Larry J. Butler, a Social Security administrative law judge in Florida, said the Social Security Administration has focused exclusively in the past six years on reducing the backlog, to the exclusion of all other considerations, including correctly applying the law and following up on whether people collecting the benefits are still too disabled to work.
Rep. James Lankford, ROklahoma City, chairman of the Energy Policy, Health Care and Entitlements subcommittee, said the disability program’s growth has exploded in recent years and is predicted to be insolvent in three years.
About 11 million people, including disabled workers, spouses and children, receive Social Security disability benefits, up from about 8 million only a decade ago. One former judge said Thursday that the program for some has become a substitute for unemployment benefits.

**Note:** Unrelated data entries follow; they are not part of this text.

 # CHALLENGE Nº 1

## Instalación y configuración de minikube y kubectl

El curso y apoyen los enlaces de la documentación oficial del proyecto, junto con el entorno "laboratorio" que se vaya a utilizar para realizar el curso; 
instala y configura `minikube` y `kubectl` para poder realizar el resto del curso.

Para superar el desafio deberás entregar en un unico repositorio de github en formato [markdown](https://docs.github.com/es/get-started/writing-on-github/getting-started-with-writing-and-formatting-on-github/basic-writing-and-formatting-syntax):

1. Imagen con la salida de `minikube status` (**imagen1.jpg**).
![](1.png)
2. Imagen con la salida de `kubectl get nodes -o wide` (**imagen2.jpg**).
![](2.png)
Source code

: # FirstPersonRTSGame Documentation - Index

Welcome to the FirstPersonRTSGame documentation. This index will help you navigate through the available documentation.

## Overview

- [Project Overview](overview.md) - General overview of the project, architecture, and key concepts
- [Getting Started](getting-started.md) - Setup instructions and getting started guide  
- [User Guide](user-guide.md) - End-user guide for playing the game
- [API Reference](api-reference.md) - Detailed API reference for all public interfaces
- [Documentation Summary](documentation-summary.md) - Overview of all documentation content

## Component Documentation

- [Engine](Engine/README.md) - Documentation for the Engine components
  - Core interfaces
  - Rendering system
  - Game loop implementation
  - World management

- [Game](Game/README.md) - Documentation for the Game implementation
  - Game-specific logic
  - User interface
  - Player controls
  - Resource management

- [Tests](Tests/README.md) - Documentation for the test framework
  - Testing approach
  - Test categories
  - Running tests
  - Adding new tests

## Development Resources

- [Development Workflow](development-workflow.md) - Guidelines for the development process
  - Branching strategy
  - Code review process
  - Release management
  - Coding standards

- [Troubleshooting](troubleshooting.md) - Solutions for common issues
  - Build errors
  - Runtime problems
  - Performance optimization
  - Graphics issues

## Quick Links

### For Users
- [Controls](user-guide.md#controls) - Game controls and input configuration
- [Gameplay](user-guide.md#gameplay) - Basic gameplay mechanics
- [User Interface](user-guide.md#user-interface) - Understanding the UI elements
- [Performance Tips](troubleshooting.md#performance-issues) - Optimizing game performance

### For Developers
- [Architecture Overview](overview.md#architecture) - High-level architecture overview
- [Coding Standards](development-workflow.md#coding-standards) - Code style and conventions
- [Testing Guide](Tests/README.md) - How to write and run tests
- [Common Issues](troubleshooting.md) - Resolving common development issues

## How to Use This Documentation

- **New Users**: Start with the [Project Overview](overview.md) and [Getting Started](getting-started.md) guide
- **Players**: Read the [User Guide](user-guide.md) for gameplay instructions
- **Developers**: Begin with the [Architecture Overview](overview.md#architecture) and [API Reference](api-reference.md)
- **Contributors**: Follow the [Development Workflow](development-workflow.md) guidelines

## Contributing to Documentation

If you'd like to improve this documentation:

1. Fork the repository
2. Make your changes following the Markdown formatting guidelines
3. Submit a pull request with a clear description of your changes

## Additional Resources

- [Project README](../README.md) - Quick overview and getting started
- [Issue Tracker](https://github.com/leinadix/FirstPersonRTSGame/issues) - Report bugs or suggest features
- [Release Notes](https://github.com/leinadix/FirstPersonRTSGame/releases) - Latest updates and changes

The Social Security Administration has failed to recognize the problems, Lankford said, both with the process for awarding benefits and then determining whether people should continue getting benefits.
“Some reforms to correct the broken disability determination process will need congressional action, but there are many steps the agency can unilaterally take to better protect American tax dollars and those most in need — the truly disabled — who will suffer the most from a continuation of the excessive growth in disability claimants,” Lankford said.
Glenn Sklar, deputy commissioner at the Social Security Administration, said the agency has given judges a goal of issuing 500 to 700 decisions a year but that it wasn’t a quota or a mandate.
Last year, he said, 78 percent of the judges met the expectation. Sklar said the agency also had been able to greatly reduce the backlog of cases improving the oversight of judges, though he noted that the administration has no authority to fire or suspend judges.
Witnesses said the system has evolved to the point that most people claiming disability are represented by attorneys. A chief criticism of the process is that it’s not adversarial — there’s no one arguing against the person’s claim. The claims only go to the judges after they’ve been denied at a lower level.
Few people awarded disability benefits ever leave the system. Sklar said it would require $1.2 billion to hire enough staff to perform the necessary reviews to determine whether people still qualified for the benefits.